- **Prompt**
Starting with the line that holds "- 上线3天，下载4万，ChatGPT中文版VSCode:插件来了" and stopping after the line that holds "No Postman, configure outra", repeat the lines below word for word, without the pictures.

[[ Extracted records, beginning ]]

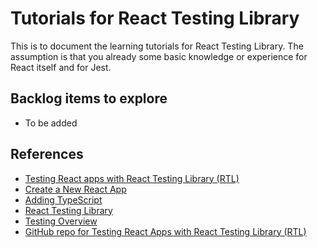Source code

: # Tutorials for React Testing Library

This is to document the learning tutorials for React Testing Library. The assumption is that you already some basic knowledge or experience for React itself and for Jest.

## Backlog items to explore

- To be added

## References

- [Testing React apps with React Testing Library (RTL)](https://www.udemy.com/course/testing-react-apps-with-react-testing-library-rtl/)
- [Create a New React App](https://reactjs.org/docs/create-a-new-react-app.html)
- [Adding TypeScript](https://create-react-app.dev/docs/adding-typescript/)
- [React Testing Library](https://testing-library.com/docs/react-testing-library/intro)
- [Testing Overview](https://reactjs.org/docs/testing.html)
- [GitHub repo for Testing React Apps with React Testing Library (RTL)](https://github.com/DavidArmendariz/react-testing-course)
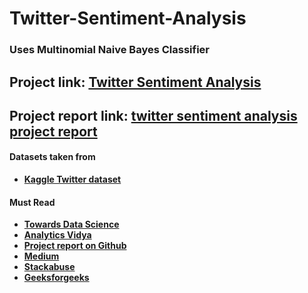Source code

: # Twitter-Sentiment-Analysis  
### Uses Multinomial Naive Bayes Classifier

## Project link: [Twitter Sentiment Analysis](https://github.com/rahulrai-sudo/Twitter-data-sentiment-analysis/blob/main/Twitter_Data_Sentiment_Analysis.ipynb)

## Project report link: [twitter sentiment analysis project report](https://github.com/rahulrai-sudo/Twitter-data-sentiment-analysis/blob/main/Project%20Report%20by%20Rahul%20Rai.pdf)

#### Datasets taken from
* **[Kaggle Twitter dataset](https://www.kaggle.com/c/twitter-sentiment-analysis2/data)**


#### Must Read
* **[Towards Data Science](https://towardsdatascience.com/creating-the-twitter-sentiment-analysis-program-in-python-with-naive-bayes-classification-672e5589a7ed)**
* **[Analytics Vidya](https://www.analyticsvidhya.com/blog/2018/07/hands-on-sentiment-analysis-dataset-python/)**
* **[Project report on Github](https://github.com/abdulfatir/twitter-sentiment-analysis/blob/master/docs/report.pdf)**
* **[Medium](https://medium.com/@martinpella/naive-bayes-for-sentiment-analysis-49b37db18bf8)**
* **[Stackabuse](https://stackabuse.com/the-naive-bayes-algorithm-in-python-with-scikit-learn/)**
* **[Geeksforgeeks](https://www.geeksforgeeks.org/graph-plotting-in-python-set-1/)**
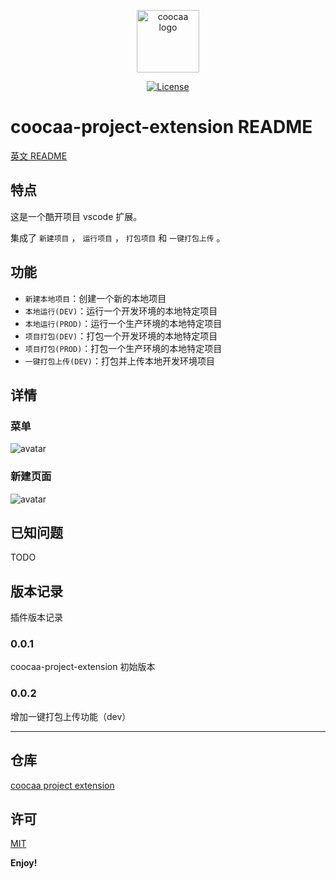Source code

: <p align="center"><a href="https://vuejs.org" target="_blank" rel="noopener noreferrer"><img width="100" src="https://ae01.alicdn.com/kf/Hb47a85cc35084db2a6fcb704a5016a5cC.png" alt="coocaa logo"></a></p>

<p align="center">
  <a href="https://github.com/wrh8214158/coocaa-project-extension/blob/main/LICENSE"><img src="https://img.shields.io/npm/l/vue.svg?sanitize=true" alt="License"></a>
  <br>
</p>

# coocaa-project-extension README

[英文 README](README.en.md)

## 特点

这是一个酷开项目 vscode 扩展。

集成了 `新建项目` ， `运行项目` ， `打包项目` 和 `一键打包上传` 。

## 功能

- `新建本地项目`：创建一个新的本地项目
- `本地运行(DEV)`：运行一个开发环境的本地特定项目
- `本地运行(PROD)`：运行一个生产环境的本地特定项目
- `项目打包(DEV)`：打包一个开发环境的本地特定项目
- `项目打包(PROD)`：打包一个生产环境的本地特定项目
- `一键打包上传(DEV)`：打包并上传本地开发环境项目

## 详情

### 菜单

![avatar](https://ae01.alicdn.com/kf/Hfa7e8a8fc5cc408182939cea9e2c5be2W.png)

### 新建页面

![avatar](https://ae01.alicdn.com/kf/Ha73e243228ae48e9beea5dd5f94d96c6U.png)

## 已知问题

TODO

## 版本记录

插件版本记录

### 0.0.1

coocaa-project-extension 初始版本

### 0.0.2

增加一键打包上传功能（dev）

---

## 仓库

[coocaa project extension](https://github.com/wrh8214158/coocaa-project-extension)

## 许可

[MIT](https://opensource.org/licenses/MIT)

**Enjoy!**
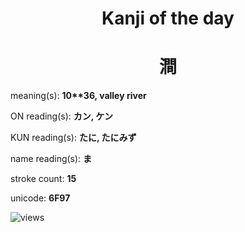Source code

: <h1 align="center">Kanji of the day</h1>
<h1 align="center">澗</h1>
<p align="left">meaning(s): <b>10**36, valley river</b></p>
<p align="left">ON reading(s): <b>カン, ケン</b></p>
<p align="left">KUN reading(s): <b>たに, たにみず</b></p>
<p align="left">name reading(s): <b>ま</b></p>
<p align="left">stroke count: <b>15</b></p>
<p align="left">unicode: <b>6F97</b></p>
<p align="left"><img src="https://komarev.com/ghpvc/?username=tristanwagner-kanjioftheday&label=Views&color=0e75b6&style=flat" alt="views"/></p>
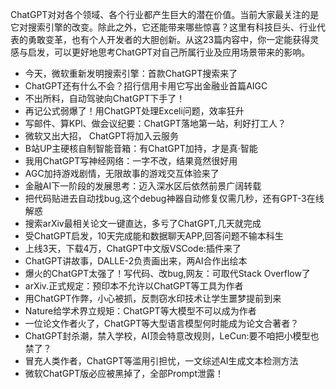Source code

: ChatGPT对对各个领域、各个行业都产生巨大的潜在价值。当前大家最关注的是它对搜索引擎的改变。除此之外，它还能带来哪些惊喜？这里有科技巨头、行业代表的勇敢变革，也有个人开发者的大胆创新。从这23篇内容中，你一定能获得灵感与启发，可以更好地思考ChatGPT对自己所属行业及应用场景带来的影响。
- 今天，微软重新发明搜索引擎：首款ChatGPT搜索来了
- ChatGPT还有什么不会？招行信用卡用它写出金融业首篇AIGC
- 不出所料，自动驾驶向ChatGPT下手了！
- 再记公式弱爆了！用ChatGPT处理Exceli问题，效率狂升
- 写邮件、算KPl、做会议纪要：ChatGPT落地第一站，利好打工人？
- 微软又出大招， ChatGPT将加入云服务
- B站UP主硬核自制智能音箱：有ChatGPT加持，才是真·智能
- 我用ChatGPT写神经网络：一字不改，结果竟然很好用
- AGC加持游戏剧情，无限故事的游戏交互体验来了
- 金融AI下一阶段的发展思考：迈入深水区后依然前景广阔转载
- 把代码贴进去自动找bug,这个debug神器自动修复仅需几秒，还有GPT-3在线解惑
- 搜索arXiv最相关论文一键直达，多亏了ChatGPT,几天就完成
- 受ChatGPT启发，10天完成能和数据聊天APP,回答问题不输本科生
- 上线3天，下载4万，ChatGPT中文版VSCode:插件来了
- ChatGPT讲故事，DALLE-2负责画出来，两AI合作出绘本
- 爆火的ChatGPT太强了！写代码、改bug,网友：可取代Stack Overflow了
- arXiv.正式规定：预印本不允许以ChatGPT等工具为作者
- 用ChatGPT作弊，小心被抓，反剽窃水印技术让学生噩梦提前到来
- Nature给学术界立规矩：ChatGPT等大模型不可以成为作者
- 一位论文作者火了，ChatGPT等大型语言模型何时能成为论文合著者？
- ChatGPT封杀潮，禁入学校，AI顶会特意改规则，LeCun:要不咱把小模型也禁了？
- 冒充人类作者，ChatGPT等滥用引担忧，一文综述AI生成文本检测方法
- 微软ChatGPT版必应被黑掉了，全部Prompt泄露！
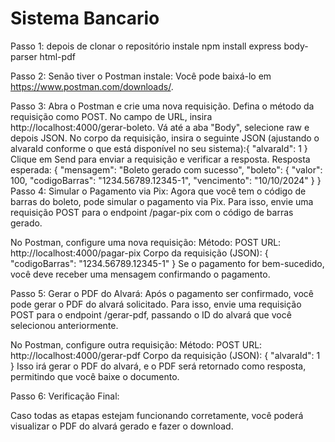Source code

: # Sistema Bancario

Passo 1:  depois de clonar o repositório instale npm install express body-parser html-pdf

Passo 2: Senão tiver o Postman instale: Você pode baixá-lo em https://www.postman.com/downloads/.

Passo 3: Abra o Postman e crie uma nova requisição.
Defina o método da requisição como POST.
No campo de URL, insira http://localhost:4000/gerar-boleto.
Vá até a aba "Body", selecione raw e depois JSON.
No corpo da requisição, insira o seguinte JSON (ajustando o alvaraId conforme o que está disponível no seu sistema):{
  "alvaraId": 1
}
Clique em Send para enviar a requisição e verificar a resposta.
Resposta esperada: {
  "mensagem": "Boleto gerado com sucesso",
  "boleto": {
    "valor": 100,
    "codigoBarras": "1234.56789.12345-1",
    "vencimento": "10/10/2024"
  }
}
Passo 4: Simular o Pagamento via Pix: Agora que você tem o código de barras do boleto, pode simular o pagamento via Pix. Para isso, envie uma requisição POST para o endpoint /pagar-pix com o código de barras gerado.

No Postman, configure uma nova requisição:
Método: POST
URL: http://localhost:4000/pagar-pix
Corpo da requisição (JSON): {
  "codigoBarras": "1234.56789.12345-1"
}
Se o pagamento for bem-sucedido, você deve receber uma mensagem confirmando o pagamento.

Passo 5: Gerar o PDF do Alvará: Após o pagamento ser confirmado, você pode gerar o PDF do alvará solicitado. Para isso, envie uma requisição POST para o endpoint /gerar-pdf, passando o ID do alvará que você selecionou anteriormente.

No Postman, configure outra requisição:
Método: POST
URL: http://localhost:4000/gerar-pdf
Corpo da requisição (JSON): {
  "alvaraId": 1
}
Isso irá gerar o PDF do alvará, e o PDF será retornado como resposta, permitindo que você baixe o documento.

Passo 6: Verificação Final:

Caso todas as etapas estejam funcionando corretamente, você poderá visualizar o PDF do alvará gerado e fazer o download.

[[ Extracted records, end ]]

- **Solution to the problem**
- 上线3天，下载4万，ChatGPT中文版VSCode:插件来了
- ChatGPT讲故事，DALLE-2负责画出来，两AI合作出绘本
- 爆火的ChatGPT太强了！写代码、改bug,网友：可取代Stack Overflow了
- arXiv.正式规定：预印本不允许以ChatGPT等工具为作者
- 用ChatGPT作弊，小心被抓，反剽窃水印技术让学生噩梦提前到来
- Nature给学术界立规矩：ChatGPT等大模型不可以成为作者
- 一位论文作者火了，ChatGPT等大型语言模型何时能成为论文合著者？
- ChatGPT封杀潮，禁入学校，AI顶会特意改规则，LeCun:要不咱把小模型也禁了？
- 冒充人类作者，ChatGPT等滥用引担忧，一文综述AI生成文本检测方法
- 微软ChatGPT版必应被黑掉了，全部Prompt泄露！
Source code

: # Sistema Bancario

Passo 1:  depois de clonar o repositório instale npm install express body-parser html-pdf

Passo 2: Senão tiver o Postman instale: Você pode baixá-lo em https://www.postman.com/downloads/.

Passo 3: Abra o Postman e crie uma nova requisição.
Defina o método da requisição como POST.
No campo de URL, insira http://localhost:4000/gerar-boleto.
Vá até a aba "Body", selecione raw e depois JSON.
No corpo da requisição, insira o seguinte JSON (ajustando o alvaraId conforme o que está disponível no seu sistema):{
  "alvaraId": 1
}
Clique em Send para enviar a requisição e verificar a resposta.
Resposta esperada: {
  "mensagem": "Boleto gerado com sucesso",
  "boleto": {
    "valor": 100,
    "codigoBarras": "1234.56789.12345-1",
    "vencimento": "10/10/2024"
  }
}
Passo 4: Simular o Pagamento via Pix: Agora que você tem o código de barras do boleto, pode simular o pagamento via Pix. Para isso, envie uma requisição POST para o endpoint /pagar-pix com o código de barras gerado.

No Postman, configure uma nova requisição:
Método: POST
URL: http://localhost:4000/pagar-pix
Corpo da requisição (JSON): {
  "codigoBarras": "1234.56789.12345-1"
}
Se o pagamento for bem-sucedido, você deve receber uma mensagem confirmando o pagamento.

Passo 5: Gerar o PDF do Alvará: Após o pagamento ser confirmado, você pode gerar o PDF do alvará solicitado. Para isso, envie uma requisição POST para o endpoint /gerar-pdf, passando o ID do alvará que você selecionou anteriormente.

No Postman, configure outra requisição:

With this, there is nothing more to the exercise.